◆ **Task description**
What you return must be the lines of the data that hold the word "clock".
(Beginning of Record excerpts)
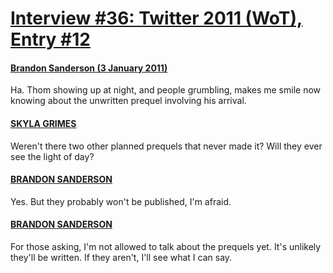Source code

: # [Interview #36: Twitter 2011 (WoT), Entry #12](https://www.theoryland.com/intvmain.php?i=36#12)

#### [Brandon Sanderson (3 January 2011)](http://twitter.com/BrandonSandrson/status/22051399936245760)

Ha. Thom showing up at night, and people grumbling, makes me smile now knowing about the unwritten prequel involving his arrival.

#### [SKYLA GRIMES](http://twitter.com/skylatron/status/22051758649901057)

Weren't there two other planned prequels that never made it? Will they ever see the light of day?

#### [BRANDON SANDERSON](http://twitter.com/BrandonSandrson/status/22053046510952449)

Yes. But they probably won't be published, I'm afraid.

#### [BRANDON SANDERSON](http://twitter.com/BrandonSandrson/status/22060696095162368)

For those asking, I'm not allowed to talk about the prequels yet. It's unlikely they'll be written. If they aren't, I'll see what I can say.

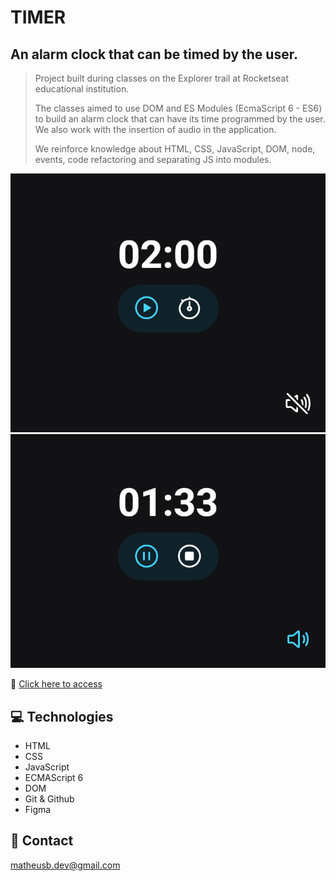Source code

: # TIMER

## An alarm clock that can be timed by the user.

> Project built during classes on the Explorer trail at Rocketseat educational institution.
> 
> The classes aimed to use DOM and ES Modules (EcmaScript 6 - ES6) to build an alarm clock that can have its time programmed by the user. We also work with the insertion of audio in the application.
>  
> We reinforce knowledge about HTML, CSS, JavaScript, DOM, node, events, code refactoring and separating JS into modules.

![preview_1](./.github/preview_1.png)
![preview_2](./.github/preview_2.png)

🔗 [Click here to access](https://matheusborgesdev.github.io/Timer/)

## 💻 Technologies

- HTML
- CSS
- JavaScript
- ECMAScript 6
- DOM
- Git & Github
- Figma

## 📧 Contact

matheusb.dev@gmail.com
(End of Record excerpts)
◆ **Answer area**
## An alarm clock that can be timed by the user.
> The classes aimed to use DOM and ES Modules (EcmaScript 6 - ES6) to build an alarm clock that can have its time programmed by the user. We also work with the insertion of audio in the application.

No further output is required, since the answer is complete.